Further increases in the transit portion of Changi’s total traffic may seem like a viable option but this kind of traffic is significantly less profitable for airports as transit passengers pay much lower fees despite using more services. Transit traffic also contributes much less to the overall economy and can instead facilitate growth for a competing destination.
This is the conundrum of investing in air hub expansion. The massive investment in Changi East could be questioned if the breakdown of traffic at Changi flips so that transit overtakes inbound as the biggest segment.
There will be some growth in outbound as well, but this will remain the smallest of the three segments - at roughly one-quarter of total traffic - given Singapore’s small population.
Getting Singapore’s tourism sector back on the growth trajectory will not be easy. The main source markets could be reinvigorated with innovative products and savvy marketing, but will that be sufficient to attract more tourists if costs continue to rise?
HOW CAN SINGAPORE SWAY PRICE-SENSITIVE TRAVELLERS?
Most of the traditional source markets are now struggling and the short-term outlook is not bright.
China has captured a lot of attention since early this year when Singapore waived visa requirements for Chinese citizens and passenger traffic between the two countries returned to pre-COVID levels.
However, Chinese inbound visitor arrivals at Changi are still well below 2019 levels, registering a 10 per cent decline in the second quarter of 2024. The recovery of Singapore-China passenger traffic has been driven by the outbound (including Chinese citizens working in Singapore) and transit segments.
China is still the largest source market for Singapore’s tourism sector, but the inbound portion of total Singapore-China traffic has slipped from 71 per cent in first half of 2019 to 63 per cent in first half of 2024.

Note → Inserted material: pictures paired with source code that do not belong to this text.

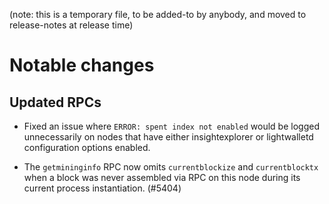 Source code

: (note: this is a temporary file, to be added-to by anybody, and moved to
release-notes at release time)

Notable changes
===============

Updated RPCs
------------

- Fixed an issue where `ERROR: spent index not enabled` would be logged
  unnecessarily on nodes that have either insightexplorer or lightwalletd
  configuration options enabled.

- The `getmininginfo` RPC now omits `currentblockize` and `currentblocktx`
  when a block was never assembled via RPC on this node during its current
  process instantiation. (#5404)
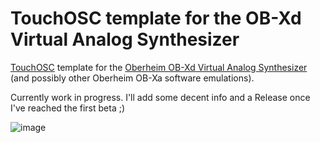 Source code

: # TouchOSC template for the OB-Xd Virtual Analog Synthesizer

[TouchOSC](https://hexler.net/touchosc/) template for the [Oberheim OB-Xd Virtual Analog Synthesizer](https://www.discodsp.com/obxd/) (and possibly other Oberheim OB-Xa software emulations).

Currently work in progress. I'll add some decent info and a Release once I've reached the first beta ;)

![image](https://github.com/user-attachments/assets/d0b9b64e-57eb-467b-a3f4-948fe72a8b7a)
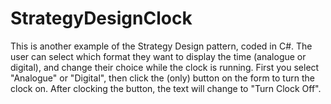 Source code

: StrategyDesignClock
===================

This is another example of the Strategy Design pattern, coded in C#. The user can select which format they want to display the time (analogue or digital), and change their choice while the clock is running. First you select "Analogue" or "Digital", then click the (only) button on the form to turn the clock on. After clocking the button, the text will change to "Turn Clock Off". 
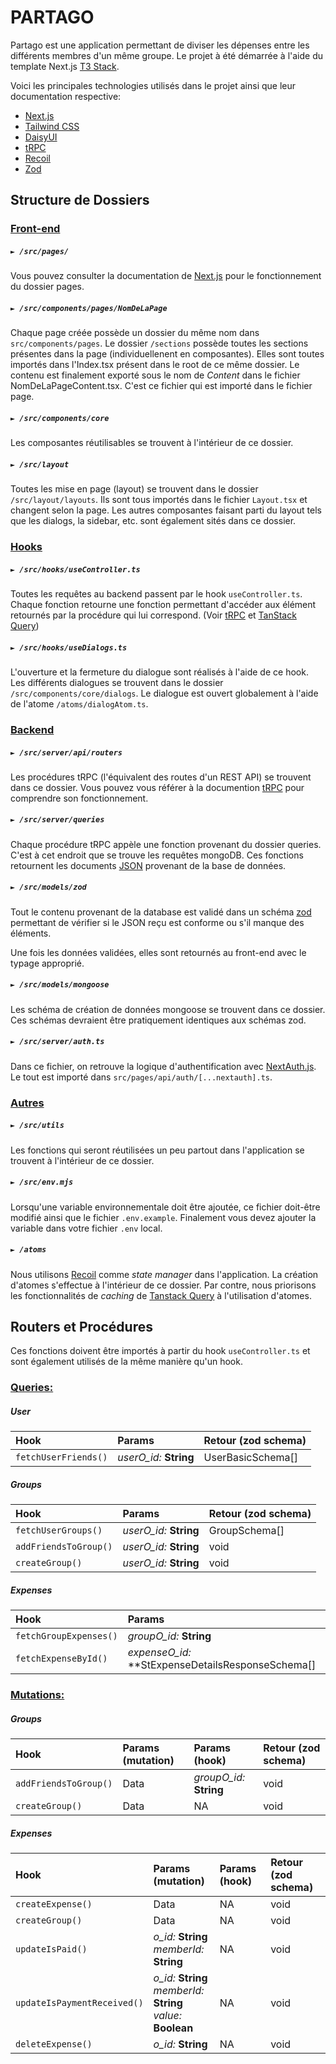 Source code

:# PARTAGO

Partago est une application permettant de diviser les dépenses entre les différents membres d'un même groupe. Le projet à été démarrée à l'aide du template Next.js [T3 Stack](https://create.t3.gg/).


Voici les principales technologies utilisés dans le projet ainsi que leur documentation respective:

- [Next.js](https://nextjs.org)
- [Tailwind CSS](https://tailwindcss.com)
- [DaisyUI](https://daisyui.com/)
- [tRPC](https://trpc.io)
- [Recoil](https://recoiljs.org/)
- [Zod](https://zod.dev/)
  


## Structure de Dossiers

### <u>Front-end</u> 
##### `► /src/pages/`
Vous pouvez consulter la documentation de [Next.js](https://nextjs.org/docs/pages/building-your-application/routing) pour le fonctionnement du dossier pages. 

##### `► /src/components/pages/NomDeLaPage` 
Chaque page créée possède un dossier du même nom dans `src/components/pages`. Le dossier `/sections` possède toutes les sections présentes dans la page (individuellenent en composantes). Elles sont toutes importés dans l'Index.tsx présent dans le root de ce même dossier. Le contenu est finalement exporté sous le nom de <em>Content</em> dans le fichier NomDeLaPageContent.tsx. C'est ce fichier qui est importé dans le fichier page. 

##### `► /src/components/core`
Les composantes réutilisables se trouvent à l'intérieur de ce dossier.

##### `► /src/layout`
Toutes les mise en page (layout) se trouvent dans le dossier `/src/layout/layouts`. Ils sont tous importés dans le fichier `Layout.tsx` et changent selon la page. Les autres composantes faisant parti du layout tels que les dialogs, la sidebar, etc. sont également sités dans ce dossier. 

### <u>Hooks</u>

##### `► /src/hooks/useController.ts`
Toutes les requêtes au backend passent par le hook `useController.ts`. Chaque fonction retourne une fonction permettant d'accéder aux élément retournés par la procédure qui lui correspond. (Voir [tRPC](https://trpc.io) et [TanStack Query](https://tanstack.com/query/latest))

##### `► /src/hooks/useDialogs.ts`
L'ouverture et la fermeture du dialogue sont réalisés à l'aide de ce hook. Les différents dialogues se trouvent dans le dossier `/src/components/core/dialogs`. Le dialogue est ouvert globalement à l'aide de l'atome `/atoms/dialogAtom.ts`.

### <u>Backend</u> 

##### `► /src/server/api/routers`
Les procédures tRPC (l'équivalent des routes d'un REST API) se trouvent dans ce dossier. Vous pouvez vous référer à la documention [tRPC](https://trpc.io) pour comprendre son fonctionnement.

##### `► /src/server/queries`
Chaque procédure tRPC appèle une fonction provenant du dossier queries. C'est à cet endroit que se trouve les requêtes mongoDB. Ces fonctions retournent les documents [JSON](https://www.w3schools.com/js/js_json_intro.asp) provenant de la base de données.

##### `► /src/models/zod`
Tout le contenu provenant de la database est validé dans un schéma [zod](https://zod.dev/) permettant de vérifier si le JSON reçu est conforme ou s'il manque des éléments.  

Une fois les données validées, elles sont retournés au front-end avec le typage approprié.

##### `► /src/models/mongoose`
Les schéma de création de données mongoose se trouvent dans ce dossier. Ces schémas devraient être pratiquement identiques aux schémas zod.

##### `► /src/server/auth.ts`
Dans ce fichier, on retrouve la logique d'authentification avec [NextAuth.js](https://next-auth.js.org). Le tout est importé dans `src/pages/api/auth/[...nextauth].ts`.



### <u>Autres</u>

##### `► /src/utils`
Les fonctions qui seront réutilisées un peu partout dans l'application se trouvent à l'intérieur de ce dossier.


##### `► /src/env.mjs`
Lorsqu'une variable environnementale doit être ajoutée, ce fichier doit-être modifié ainsi que le fichier `.env.example`. Finalement vous devez ajouter la variable dans votre fichier `.env` local.

##### `► /atoms`
Nous utilisons [Recoil](https://recoiljs.org/) comme <em>state manager</em> dans l'application. La création d'atomes s'effectue à l'intérieur de ce dossier. Par contre, nous priorisons les fonctionnalités de <em>caching</em> de [Tanstack Query](https://tanstack.com/query/latest) à l'utilisation d'atomes.

## Routers et Procédures

Ces fonctions doivent être importés à partir du hook `useController.ts` et sont également utilisés de la même manière qu'un hook.

### <u>Queries:</u>

##### User

|Hook|Params|Retour (zod schema)|
|:-------------------|:---------------------|:----------------------|
|`fetchUserFriends()`|<em>userO_id: </em>**String**| UserBasicSchema[]|


##### Groups

|Hook|Params|Retour (zod schema)|
|:-------------------|:---------------------|:----------------------|
|`fetchUserGroups()`|<em>userO_id: </em>**String**| GroupSchema[]|
|`addFriendsToGroup()`|<em>userO_id: </em>**String**| void|
|`createGroup()`|<em>userO_id: </em>**String**| void|



##### Expenses

|Hook|Params|Retour (zod schema)|
|:-------------------|:---------------------|:----------------------|
|`fetchGroupExpenses()`|<em>groupO_id: </em>**String**| GroupExpensesResponseSchema[]|
|`fetchExpenseById()`|<em>expenseO_id: </em>**StExpenseDetailsResponseSchema[]|

### <u>Mutations:</u>

##### Groups

|Hook|Params (mutation)| Params (hook) |Retour (zod schema) |
|:-------------------|:---------------------|:----------------------|:-----|
|`addFriendsToGroup()`| Data | <em>groupO_id: </em>**String** |void|
|`createGroup()`|Data| NA |void|

##### Expenses
|Hook|Params (mutation)| Params (hook) |Retour (zod schema) |
|:-------------------|:---------------------|:----------------------|:-----|
|`createExpense()`| Data | NA |void|
|`createGroup()`|Data| NA | void |
|`updateIsPaid()`|<em>o_id:</em> **String** <br> <em>memberId:</em> **String**| NA | void |
|`updateIsPaymentReceived()`|<em>o_id:</em> **String** <br> <em>memberId:</em> **String** <br> <em>value:</em> **Boolean**| NA | void |
|`deleteExpense()`|<em>o_id:</em> **String** | NA | void |

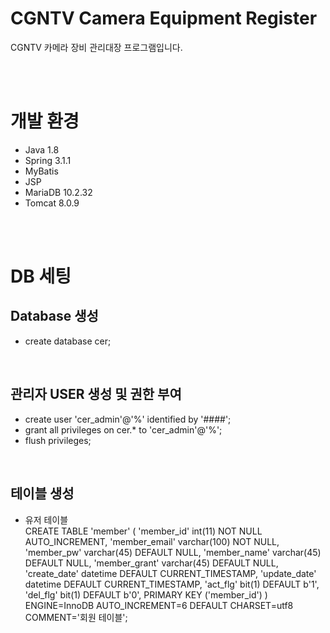 # CGNTV Camera Equipment Register

CGNTV 카메라 장비 관리대장 프로그램입니다.

<br><br>
# 개발 환경

- Java 1.8
- Spring 3.1.1
- MyBatis
- JSP
- MariaDB 10.2.32
- Tomcat 8.0.9


<br><br>

# DB 세팅

## Database 생성
- create database cer;
<br>

## 관리자 USER 생성 및 권한 부여
- create user 'cer_admin'@'%' identified by '####';
- grant all privileges on cer.* to 'cer_admin'@'%';
- flush privileges;
<br>

## 테이블 생성 
- 유저 테이블<br>
CREATE TABLE 'member' (
  'member_id' int(11) NOT NULL AUTO_INCREMENT,
  'member_email' varchar(100) NOT NULL,
  'member_pw' varchar(45) DEFAULT NULL,
  'member_name' varchar(45) DEFAULT NULL,
  'member_grant' varchar(45) DEFAULT NULL,
  'create_date' datetime DEFAULT CURRENT_TIMESTAMP,
  'update_date' datetime DEFAULT CURRENT_TIMESTAMP,
  'act_flg' bit(1) DEFAULT b'1',
  'del_flg' bit(1) DEFAULT b'0',
  PRIMARY KEY ('member_id')
) ENGINE=InnoDB AUTO_INCREMENT=6 DEFAULT CHARSET=utf8 COMMENT='회원 테이블';
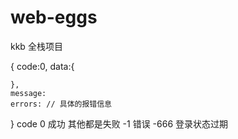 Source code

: # web-eggs
kkb 全栈项目

{
    code:0,
    data:{

    },
    message: 
    errors: // 具体的报错信息
}
code 0 成功 其他都是失败
     -1 错误
     -666 登录状态过期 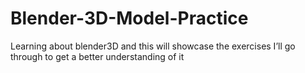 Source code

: # Blender-3D-Model-Practice
Learning about blender3D and this will showcase the exercises I’ll go through to get a better understanding of it
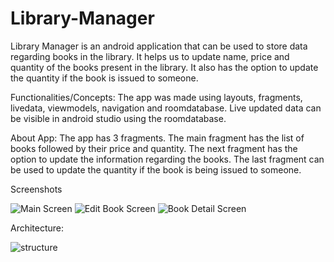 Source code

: # Library-Manager
Library Manager is an android application that can be used to store data regarding books in the library.
It helps us to update name, price and quantity of the books present in the library.
It also has the option to update the quantity if the book is issued to someone.

Functionalities/Concepts:
The app was made using layouts, fragments, livedata, viewmodels, navigation and roomdatabase.
Live updated data can be visible in android studio using the roomdatabase.



About App:
The app has 3 fragments.
The main fragment has the list of books followed by their price and quantity.
The next fragment has the option to update the information regarding the books.
The last fragment can be used to update the quantity if the book is being issued to someone.

Screenshots

![Main Screen](https://user-images.githubusercontent.com/88738245/148697919-0d9fac15-d30b-4144-b8f8-81f9f305f012.jpg)
![Edit Book Screen](https://user-images.githubusercontent.com/88738245/148697940-dc5c5d3a-bebb-41ac-9f40-80747bfb0d9a.jpg)
![Book Detail Screen](https://user-images.githubusercontent.com/88738245/148697952-bef942a1-c40b-4290-a9ee-d05be34babc3.jpg)


Architecture:

![structure](https://user-images.githubusercontent.com/88738245/148697997-e1a1c511-3a0f-4000-9a65-7b1990be3032.jpg)






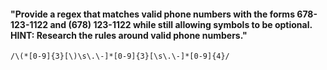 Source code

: #### "Provide a regex that matches valid phone numbers with the forms 678-123-1122 and (678) 123-1122 while still allowing symbols to be optional. HINT: Research the rules around valid phone numbers."

`/\(*[0-9]{3}[\)\s\.\-]*[0-9]{3}[\s\.\-]*[0-9]{4}/`
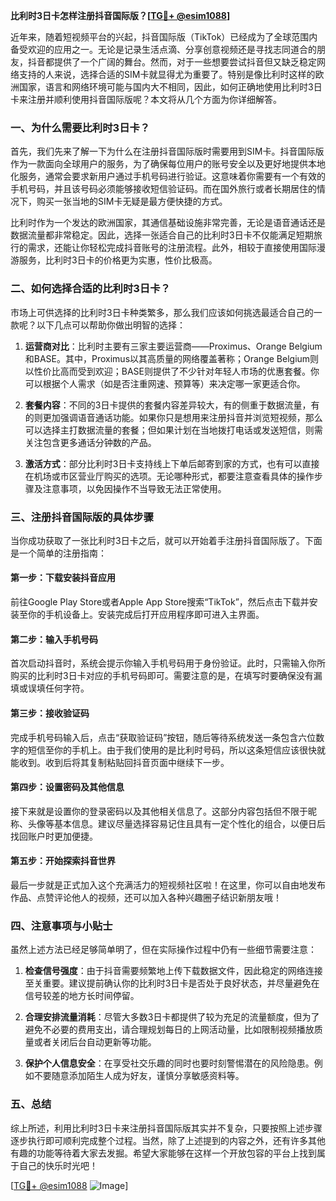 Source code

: **比利时3日卡怎样注册抖音国际版？[[TG💪+ @esim1088](https://t.me/s/esim1088)]**

近年来，随着短视频平台的兴起，抖音国际版（TikTok）已经成为了全球范围内备受欢迎的应用之一。无论是记录生活点滴、分享创意视频还是寻找志同道合的朋友，抖音都提供了一个广阔的舞台。然而，对于一些想要尝试抖音但又缺乏稳定网络支持的人来说，选择合适的SIM卡就显得尤为重要了。特别是像比利时这样的欧洲国家，语言和网络环境可能与国内大不相同，因此，如何正确地使用比利时3日卡来注册并顺利使用抖音国际版呢？本文将从几个方面为你详细解答。

### 一、为什么需要比利时3日卡？

首先，我们先来了解一下为什么在注册抖音国际版时需要用到SIM卡。抖音国际版作为一款面向全球用户的服务，为了确保每位用户的账号安全以及更好地提供本地化服务，通常会要求新用户通过手机号码进行验证。这意味着你需要有一个有效的手机号码，并且该号码必须能够接收短信验证码。而在国外旅行或者长期居住的情况下，购买一张当地的SIM卡无疑是最方便快捷的方式。

比利时作为一个发达的欧洲国家，其通信基础设施非常完善，无论是语音通话还是数据流量都非常稳定。因此，选择一张适合自己的比利时3日卡不仅能满足短期旅行的需求，还能让你轻松完成抖音账号的注册流程。此外，相较于直接使用国际漫游服务，比利时3日卡的价格更为实惠，性价比极高。

### 二、如何选择合适的比利时3日卡？

市场上可供选择的比利时3日卡种类繁多，那么我们应该如何挑选最适合自己的一款呢？以下几点可以帮助你做出明智的选择：

1. **运营商对比**：比利时主要有三家主要运营商——Proximus、Orange Belgium和BASE。其中，Proximus以其高质量的网络覆盖著称；Orange Belgium则以性价比高而受到欢迎；BASE则提供了不少针对年轻人市场的优惠套餐。你可以根据个人需求（如是否注重网速、预算等）来决定哪一家更适合你。
   
2. **套餐内容**：不同的3日卡提供的套餐内容差异较大，有的侧重于数据流量，有的则更加强调语音通话功能。如果你只是想用来注册抖音并浏览短视频，那么可以选择主打数据流量的套餐；但如果计划在当地拨打电话或发送短信，则需关注包含更多通话分钟数的产品。

3. **激活方式**：部分比利时3日卡支持线上下单后邮寄到家的方式，也有可以直接在机场或市区营业厅购买的选项。无论哪种形式，都要注意查看具体的操作步骤及注意事项，以免因操作不当导致无法正常使用。

### 三、注册抖音国际版的具体步骤

当你成功获取了一张比利时3日卡之后，就可以开始着手注册抖音国际版了。下面是一个简单的注册指南：

#### 第一步：下载安装抖音应用
前往Google Play Store或者Apple App Store搜索“TikTok”，然后点击下载并安装至你的手机设备上。安装完成后打开应用程序即可进入主界面。

#### 第二步：输入手机号码
首次启动抖音时，系统会提示你输入手机号码用于身份验证。此时，只需输入你所购买的比利时3日卡对应的手机号码即可。需要注意的是，在填写时要确保没有漏填或误填任何字符。

#### 第三步：接收验证码
完成手机号码输入后，点击“获取验证码”按钮，随后等待系统发送一条包含六位数字的短信至你的手机上。由于我们使用的是比利时号码，所以这条短信应该很快就能收到。收到后将其复制粘贴回抖音页面中继续下一步。

#### 第四步：设置密码及其他信息
接下来就是设置你的登录密码以及其他相关信息了。这部分内容包括但不限于昵称、头像等基本信息。建议尽量选择容易记住且具有一定个性化的组合，以便日后找回账户时更加便捷。

#### 第五步：开始探索抖音世界
最后一步就是正式加入这个充满活力的短视频社区啦！在这里，你可以自由地发布作品、点赞评论他人的视频，还可以加入各种兴趣圈子结识新朋友哦！

### 四、注意事项与小贴士

虽然上述方法已经足够简单明了，但在实际操作过程中仍有一些细节需要注意：

1. **检查信号强度**：由于抖音需要频繁地上传下载数据文件，因此稳定的网络连接至关重要。建议提前确认你的比利时3日卡是否处于良好状态，并尽量避免在信号较差的地方长时间停留。

2. **合理安排流量消耗**：尽管大多数3日卡都提供了较为充足的流量额度，但为了避免不必要的费用支出，请合理规划每日的上网活动量，比如限制视频播放质量或者关闭后台自动更新等功能。

3. **保护个人信息安全**：在享受社交乐趣的同时也要时刻警惕潜在的风险隐患。例如不要随意添加陌生人成为好友，谨慎分享敏感资料等。

### 五、总结

综上所述，利用比利时3日卡来注册抖音国际版其实并不复杂，只要按照上述步骤逐步执行即可顺利完成整个过程。当然，除了上述提到的内容之外，还有许多其他有趣的功能等待着大家去发掘。希望大家能够在这样一个开放包容的平台上找到属于自己的快乐时光吧！

[[TG💪+ @esim1088](https://t.me/s/esim1088) ![Image](https://i.postimg.cc/4NQfJmqS/Snipaste-2025-05-13-00-14-12.png)] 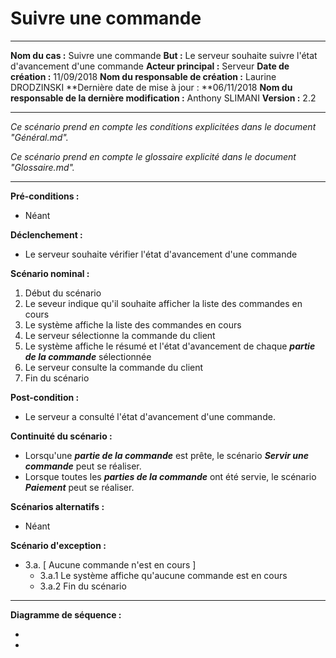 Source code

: # Suivre une commande

------

**Nom du cas :** Suivre une commande
**But :** Le serveur souhaite suivre l'état d'avancement d'une commande
**Acteur principal :** Serveur
**Date de création :** 11/09/2018
**Nom du responsable de création :** Laurine DRODZINSKI
**Dernière date de mise à jour : **06/11/2018
**Nom du responsable de la dernière modification :** Anthony SLIMANI
**Version :** 2.2

------

*Ce scénario prend en compte les conditions explicitées dans le document "Général.md".*

*Ce scénario prend en compte le glossaire explicité dans le document "Glossaire.md".*

------

**Pré-conditions :**  

- Néant

**Déclenchement :** 

- Le serveur souhaite vérifier l'état d'avancement d'une commande

**Scénario nominal :** 

1. Début du scénario
2. Le seveur indique qu'il souhaite afficher la liste des commandes en cours
3. Le système affiche la liste des commandes en cours
4. Le serveur sélectionne la commande du client
5. Le système affiche le résumé et l'état d'avancement de chaque ***partie de la commande*** sélectionnée
6. Le serveur consulte la commande du client
7. Fin du scénario

**Post-condition :**

- Le serveur a consulté l'état d'avancement d'une commande. 

**Continuité du scénario :**

- Lorsqu'une ***partie de la commande*** est prête, le scénario ***Servir une commande*** peut se réaliser.
- Lorsque toutes les ***parties de la commande*** ont été servie, le scénario ***Paiement*** peut se réaliser.

**Scénarios alternatifs :**  

- Néant

**Scénario d'exception :**  

- 3.a. [ Aucune commande n'est en cours ]
  - 3.a.1 Le système affiche qu'aucune commande est en cours
  - 3.a.2 Fin du scénario

------

**Diagramme de séquence :**

- 

-  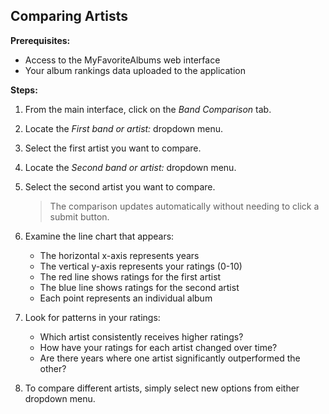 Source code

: ## Comparing Artists <!-- {docsify-ignore} -->

**Prerequisites:**

- Access to the MyFavoriteAlbums web interface
- Your album rankings data uploaded to the application

**Steps:**

1. From the main interface, click on the _Band Comparison_ tab.

2. Locate the _First band or artist:_ dropdown menu.

3. Select the first artist you want to compare.

4. Locate the _Second band or artist:_ dropdown menu.

5. Select the second artist you want to compare.

   > The comparison updates automatically without needing to click a submit button.

6. Examine the line chart that appears:

   - The horizontal x-axis represents years
   - The vertical y-axis represents your ratings (0-10)
   - The red line shows ratings for the first artist
   - The blue line shows ratings for the second artist
   - Each point represents an individual album

7. Look for patterns in your ratings:

   - Which artist consistently receives higher ratings?
   - How have your ratings for each artist changed over time?
   - Are there years where one artist significantly outperformed the other?

8. To compare different artists, simply select new options from either dropdown menu.
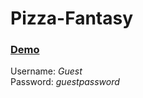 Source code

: # Pizza-Fantasy

### [Demo](https://letushev.github.io/Pizza-Fantasy)
Username: *Guest* <br />
Password: *guestpassword*
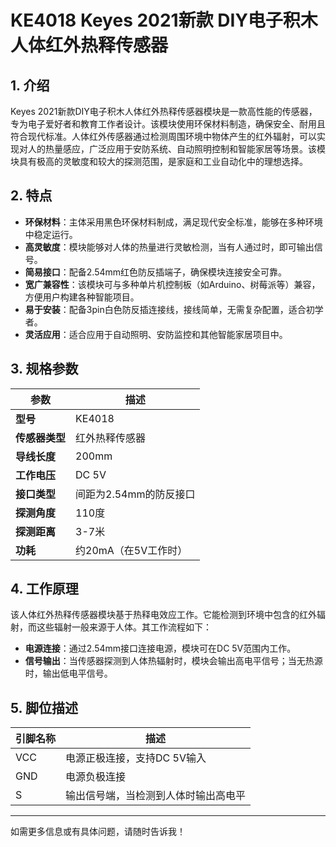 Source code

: 
# KE4018 Keyes 2021新款 DIY电子积木 人体红外热释传感器

## 1. 介绍

Keyes 2021新款DIY电子积木人体红外热释传感器模块是一款高性能的传感器，专为电子爱好者和教育工作者设计。该模块使用环保材料制造，确保安全、耐用且符合现代标准。人体红外传感器通过检测周围环境中物体产生的红外辐射，可以实现对人的热量感应，广泛应用于安防系统、自动照明控制和智能家居等场景。该模块具有极高的灵敏度和较大的探测范围，是家庭和工业自动化中的理想选择。

## 2. 特点

- **环保材料**：主体采用黑色环保材料制成，满足现代安全标准，能够在多种环境中稳定运行。
- **高灵敏度**：模块能够对人体的热量进行灵敏检测，当有人通过时，即可输出信号。
- **简易接口**：配备2.54mm红色防反插端子，确保模块连接安全可靠。
- **宽广兼容性**：该模块可与多种单片机控制板（如Arduino、树莓派等）兼容，方便用户构建各种智能项目。
- **易于安装**：配备3pin白色防反插连接线，接线简单，无需复杂配置，适合初学者。
- **灵活应用**：适合应用于自动照明、安防监控和其他智能家居项目中。

## 3. 规格参数

| 参数          | 描述                   |
|---------------|-----------------------|
| **型号**      | KE4018                |
| **传感器类型**| 红外热释传感器       |
| **导线长度**  | 200mm                 |
| **工作电压**  | DC 5V                 |
| **接口类型**  | 间距为2.54mm的防反接口 |
| **探测角度**  | 110度                 |
| **探测距离**  | 3-7米                 |
| **功耗**      | 约20mA（在5V工作时）  |

## 4. 工作原理

该人体红外热释传感器模块基于热释电效应工作。它能检测到环境中包含的红外辐射，而这些辐射一般来源于人体。其工作流程如下：

- **电源连接**：通过2.54mm接口连接电源，模块可在DC 5V范围内工作。
- **信号输出**：当传感器探测到人体热辐射时，模块会输出高电平信号；当无热源时，输出低电平信号。

## 5. 脚位描述

| 引脚名称 | 描述                            |
|----------|---------------------------------|
| VCC      | 电源正极连接，支持DC 5V输入   |
| GND      | 电源负极连接                    |
| S        | 输出信号端，当检测到人体时输出高电平 |

---

如需更多信息或有具体问题，请随时告诉我！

Singapore’s second-largest source market, Indonesia, has seen an even bigger drop with Indonesian visitor arrivals at Changi down by 20 per cent in the first half of 2024.
Singapore’s third-largest source market, India, is also not fully recovered. Indian visitor arrivals at Changi were down 12 per cent in the first half of 2024 although India-Singapore passenger traffic is now higher than pre-COVID levels, driven by transit traffic.
India is a booming market with massive outbound growth widely predicted. However, it is also a very price-sensitive market, making it difficult for Singapore to attract as many Indian tourists as other destinations.
Inbound demand from regional markets within Asia have generally been weaker than long-haul markets. For example, Australian visitor arrivals were up 8 per cent in the first half of 2024 compared to 2019 levels while American and British arrivals were down only 1 per cent each.
Demand from Asian travellers has also been impacted by increasing departure fees at Changi, which now total S$65.20. While this may not seem like a lot compared to a hotel room, many regional travellers only stay in Singapore for one or two nights and the S$65.20 is often more than the base air fare offered by a budget airline. AirAsia has dropped six routes at Changi over the last year, a bellwether of how difficult it has become to stimulate inbound demand from other Southeast Asian countries.
As it embarks on its long-term 2040 tourism vision, Singapore should look at initiatives to sway price-sensitive travellers such as more budget accommodation options and lower departure fees for regional flights.
Brendan Sobie is the founder of Singapore-based independent aviation consulting and analysis firm Sobie Aviation.